▶ WHAT THE TASK ASKS:
Pictures do not belong in the copy, so please give every entry below again exactly.

-- -- --

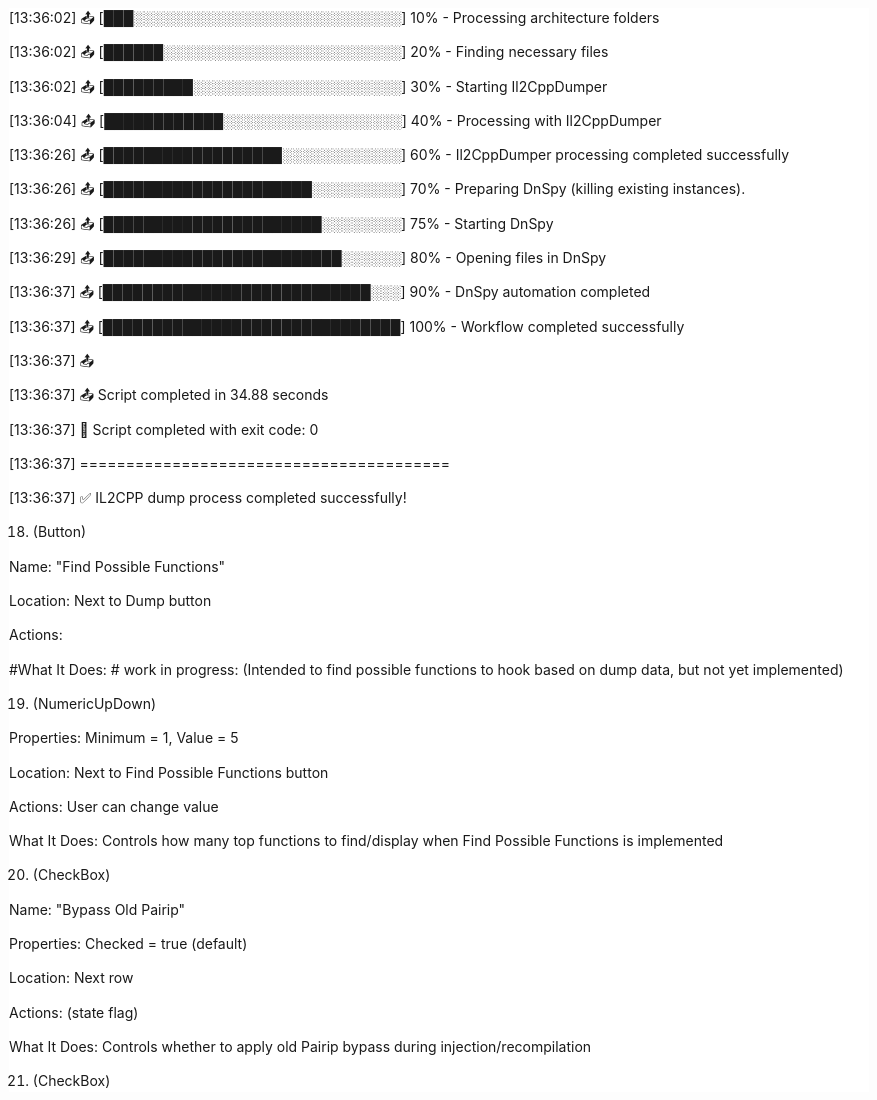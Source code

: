 [13:36:02] 📤 [███░░░░░░░░░░░░░░░░░░░░░░░░░░░] 10% - Processing architecture folders

[13:36:02] 📤 [██████░░░░░░░░░░░░░░░░░░░░░░░░] 20% - Finding necessary files

[13:36:02] 📤 [█████████░░░░░░░░░░░░░░░░░░░░░] 30% - Starting Il2CppDumper

[13:36:04] 📤 [████████████░░░░░░░░░░░░░░░░░░] 40% - Processing with Il2CppDumper

[13:36:26] 📤 [██████████████████░░░░░░░░░░░░] 60% - Il2CppDumper processing completed successfully

[13:36:26] 📤 [█████████████████████░░░░░░░░░] 70% - Preparing DnSpy (killing existing instances).

[13:36:26] 📤 [██████████████████████░░░░░░░░] 75% - Starting DnSpy

[13:36:29] 📤 [████████████████████████░░░░░░] 80% - Opening files in DnSpy

[13:36:37] 📤 [███████████████████████████░░░] 90% - DnSpy automation completed

[13:36:37] 📤 [██████████████████████████████] 100% - Workflow completed successfully

[13:36:37] 📤 

[13:36:37] 📤 Script completed in 34.88 seconds

[13:36:37] 🏁 Script completed with exit code: 0

[13:36:37] ========================================

[13:36:37] ✅ IL2CPP dump process completed successfully!

18.  (Button)

Name: "Find Possible Functions"

Location: Next to Dump button

Actions:

#What It Does: # work in progress: (Intended to find possible functions to hook based on dump data, but not yet implemented)

19.  (NumericUpDown)

Properties: Minimum = 1, Value = 5

Location: Next to Find Possible Functions button

Actions: User can change value

What It Does: Controls how many top functions to find/display when Find Possible Functions is implemented

20.  (CheckBox)

Name: "Bypass Old Pairip"

Properties: Checked = true (default)

Location: Next row

Actions:  (state flag)

What It Does: Controls whether to apply old Pairip bypass during injection/recompilation

21.  (CheckBox)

-- -- --

▶ EXERCISE RESPONSE:
Source code

: [13:36:02] 📤 [███░░░░░░░░░░░░░░░░░░░░░░░░░░░] 10% - Processing architecture folders

[13:36:02] 📤 [██████░░░░░░░░░░░░░░░░░░░░░░░░] 20% - Finding necessary files

[13:36:02] 📤 [█████████░░░░░░░░░░░░░░░░░░░░░] 30% - Starting Il2CppDumper

[13:36:04] 📤 [████████████░░░░░░░░░░░░░░░░░░] 40% - Processing with Il2CppDumper

[13:36:26] 📤 [██████████████████░░░░░░░░░░░░] 60% - Il2CppDumper processing completed successfully

[13:36:26] 📤 [█████████████████████░░░░░░░░░] 70% - Preparing DnSpy (killing existing instances).

[13:36:26] 📤 [██████████████████████░░░░░░░░] 75% - Starting DnSpy

[13:36:29] 📤 [████████████████████████░░░░░░] 80% - Opening files in DnSpy

[13:36:37] 📤 [███████████████████████████░░░] 90% - DnSpy automation completed

[13:36:37] 📤 [██████████████████████████████] 100% - Workflow completed successfully

[13:36:37] 📤 

[13:36:37] 📤 Script completed in 34.88 seconds

[13:36:37] 🏁 Script completed with exit code: 0

[13:36:37] ========================================

[13:36:37] ✅ IL2CPP dump process completed successfully!

18.  (Button)

Name: "Find Possible Functions"

Location: Next to Dump button

Actions:

#What It Does: # work in progress: (Intended to find possible functions to hook based on dump data, but not yet implemented)

19.  (NumericUpDown)

Properties: Minimum = 1, Value = 5

Location: Next to Find Possible Functions button

Actions: User can change value

What It Does: Controls how many top functions to find/display when Find Possible Functions is implemented

20.  (CheckBox)

Name: "Bypass Old Pairip"

Properties: Checked = true (default)

Location: Next row

Actions:  (state flag)

What It Does: Controls whether to apply old Pairip bypass during injection/recompilation

21.  (CheckBox)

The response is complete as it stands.